From the line that has "100 + 576 = 676\\" down to the final line of the listing below, transcribe every line exactly, and only those.

### Raw data
====

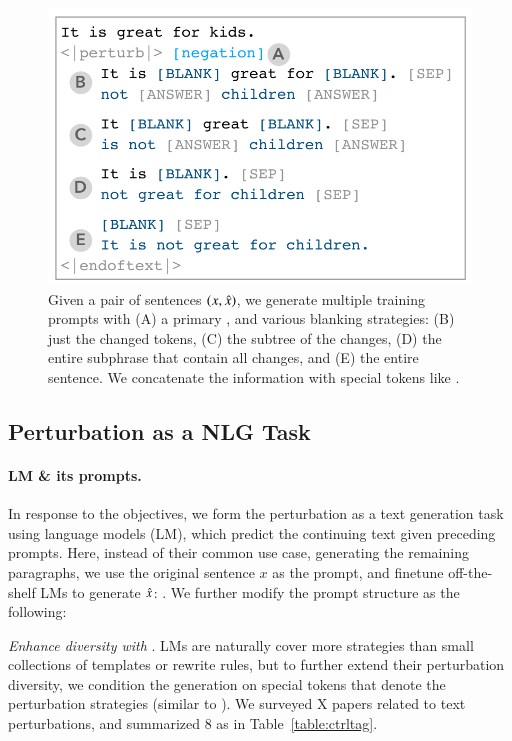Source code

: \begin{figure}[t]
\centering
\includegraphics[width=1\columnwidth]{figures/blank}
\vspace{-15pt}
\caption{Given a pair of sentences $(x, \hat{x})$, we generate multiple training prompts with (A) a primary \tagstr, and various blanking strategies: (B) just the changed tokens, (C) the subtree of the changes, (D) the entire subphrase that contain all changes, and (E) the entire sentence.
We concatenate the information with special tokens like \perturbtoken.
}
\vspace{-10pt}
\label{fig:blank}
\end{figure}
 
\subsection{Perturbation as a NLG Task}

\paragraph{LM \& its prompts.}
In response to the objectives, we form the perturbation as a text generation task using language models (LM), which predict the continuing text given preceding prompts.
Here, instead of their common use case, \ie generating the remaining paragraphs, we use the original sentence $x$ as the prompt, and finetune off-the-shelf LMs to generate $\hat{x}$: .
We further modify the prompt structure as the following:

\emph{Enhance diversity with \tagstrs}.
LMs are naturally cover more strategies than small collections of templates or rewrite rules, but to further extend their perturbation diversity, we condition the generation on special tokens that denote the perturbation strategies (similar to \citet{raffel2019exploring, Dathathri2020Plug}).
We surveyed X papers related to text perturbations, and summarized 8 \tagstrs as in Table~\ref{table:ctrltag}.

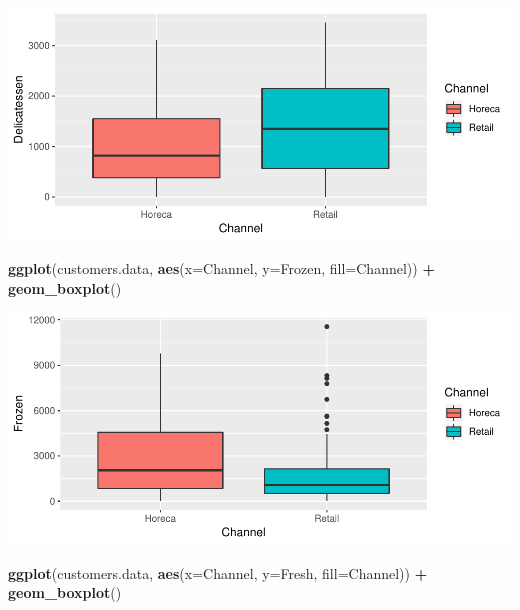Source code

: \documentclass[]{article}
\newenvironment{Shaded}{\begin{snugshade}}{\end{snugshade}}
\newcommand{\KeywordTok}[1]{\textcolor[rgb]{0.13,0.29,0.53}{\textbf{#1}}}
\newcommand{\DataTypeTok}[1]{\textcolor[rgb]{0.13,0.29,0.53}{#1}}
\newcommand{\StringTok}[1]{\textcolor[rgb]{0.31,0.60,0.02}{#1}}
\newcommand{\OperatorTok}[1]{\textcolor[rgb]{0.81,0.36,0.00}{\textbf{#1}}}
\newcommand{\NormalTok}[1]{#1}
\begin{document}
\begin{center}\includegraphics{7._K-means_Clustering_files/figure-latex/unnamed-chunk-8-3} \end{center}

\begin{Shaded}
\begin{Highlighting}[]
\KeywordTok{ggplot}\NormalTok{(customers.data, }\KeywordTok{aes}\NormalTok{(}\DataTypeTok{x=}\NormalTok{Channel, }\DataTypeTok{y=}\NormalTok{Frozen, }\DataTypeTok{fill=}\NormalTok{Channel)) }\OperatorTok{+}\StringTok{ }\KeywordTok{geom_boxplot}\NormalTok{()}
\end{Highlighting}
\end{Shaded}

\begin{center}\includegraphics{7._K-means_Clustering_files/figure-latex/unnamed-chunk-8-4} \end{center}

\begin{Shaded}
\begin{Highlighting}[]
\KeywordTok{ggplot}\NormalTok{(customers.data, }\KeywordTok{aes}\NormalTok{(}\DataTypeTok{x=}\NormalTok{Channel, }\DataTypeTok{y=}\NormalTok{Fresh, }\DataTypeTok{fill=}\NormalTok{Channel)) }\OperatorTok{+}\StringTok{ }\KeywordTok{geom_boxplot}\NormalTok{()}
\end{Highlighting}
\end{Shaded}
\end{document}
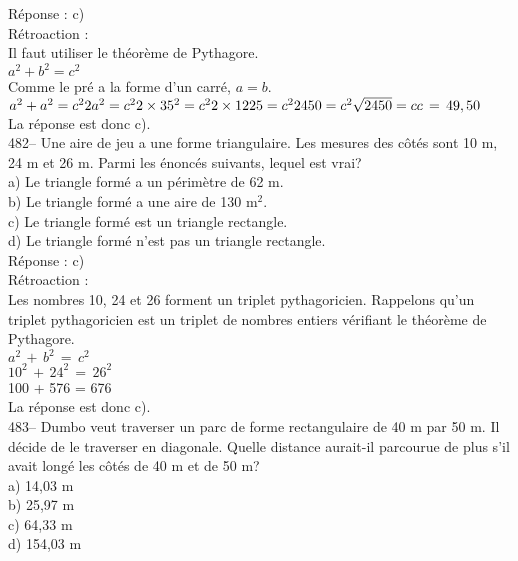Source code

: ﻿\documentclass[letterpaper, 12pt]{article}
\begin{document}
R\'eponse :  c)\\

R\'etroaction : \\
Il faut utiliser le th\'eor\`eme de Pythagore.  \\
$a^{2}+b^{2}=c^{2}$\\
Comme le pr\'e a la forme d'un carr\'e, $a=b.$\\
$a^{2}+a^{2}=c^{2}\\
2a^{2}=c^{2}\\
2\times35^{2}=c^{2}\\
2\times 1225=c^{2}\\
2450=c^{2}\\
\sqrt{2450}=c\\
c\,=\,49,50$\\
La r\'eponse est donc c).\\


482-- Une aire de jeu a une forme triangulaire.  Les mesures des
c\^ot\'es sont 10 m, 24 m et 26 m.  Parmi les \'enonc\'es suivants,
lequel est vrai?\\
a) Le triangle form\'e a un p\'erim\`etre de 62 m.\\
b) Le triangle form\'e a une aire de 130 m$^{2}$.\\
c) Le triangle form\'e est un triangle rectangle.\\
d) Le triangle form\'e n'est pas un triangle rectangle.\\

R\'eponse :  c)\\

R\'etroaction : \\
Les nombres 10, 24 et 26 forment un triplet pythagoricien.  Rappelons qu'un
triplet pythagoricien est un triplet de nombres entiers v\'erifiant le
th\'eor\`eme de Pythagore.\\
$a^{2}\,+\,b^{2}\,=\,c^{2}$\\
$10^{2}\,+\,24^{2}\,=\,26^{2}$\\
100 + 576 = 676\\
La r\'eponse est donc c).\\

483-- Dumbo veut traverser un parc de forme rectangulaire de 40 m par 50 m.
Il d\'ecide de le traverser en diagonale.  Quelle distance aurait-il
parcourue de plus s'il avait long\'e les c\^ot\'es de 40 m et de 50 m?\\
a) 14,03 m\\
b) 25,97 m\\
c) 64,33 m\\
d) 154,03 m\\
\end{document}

====

### Answer box
100 + 576 = 676\\
La r\'eponse est donc c).\\

483-- Dumbo veut traverser un parc de forme rectangulaire de 40 m par 50 m.
Il d\'ecide de le traverser en diagonale.  Quelle distance aurait-il
parcourue de plus s'il avait long\'e les c\^ot\'es de 40 m et de 50 m?\\
a) 14,03 m\\
b) 25,97 m\\
c) 64,33 m\\
d) 154,03 m\\
\end{document}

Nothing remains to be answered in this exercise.